# Material for this exercise:
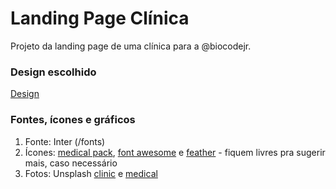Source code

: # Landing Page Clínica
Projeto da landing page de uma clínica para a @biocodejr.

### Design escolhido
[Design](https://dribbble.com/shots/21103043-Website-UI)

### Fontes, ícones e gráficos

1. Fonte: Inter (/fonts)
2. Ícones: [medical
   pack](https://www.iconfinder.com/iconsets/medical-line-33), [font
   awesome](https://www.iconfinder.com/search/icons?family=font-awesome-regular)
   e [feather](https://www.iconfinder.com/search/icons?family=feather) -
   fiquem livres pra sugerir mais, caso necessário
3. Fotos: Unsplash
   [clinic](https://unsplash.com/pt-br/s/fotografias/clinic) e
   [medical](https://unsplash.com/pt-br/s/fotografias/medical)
...
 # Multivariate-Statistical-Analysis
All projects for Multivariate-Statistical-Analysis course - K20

# Work order:
Every line of the listing above that includes "iconfinder" should be copied out.

# Answer space:
   pack](https://www.iconfinder.com/iconsets/medical-line-33), [font
   awesome](https://www.iconfinder.com/search/icons?family=font-awesome-regular)
   e [feather](https://www.iconfinder.com/search/icons?family=feather) -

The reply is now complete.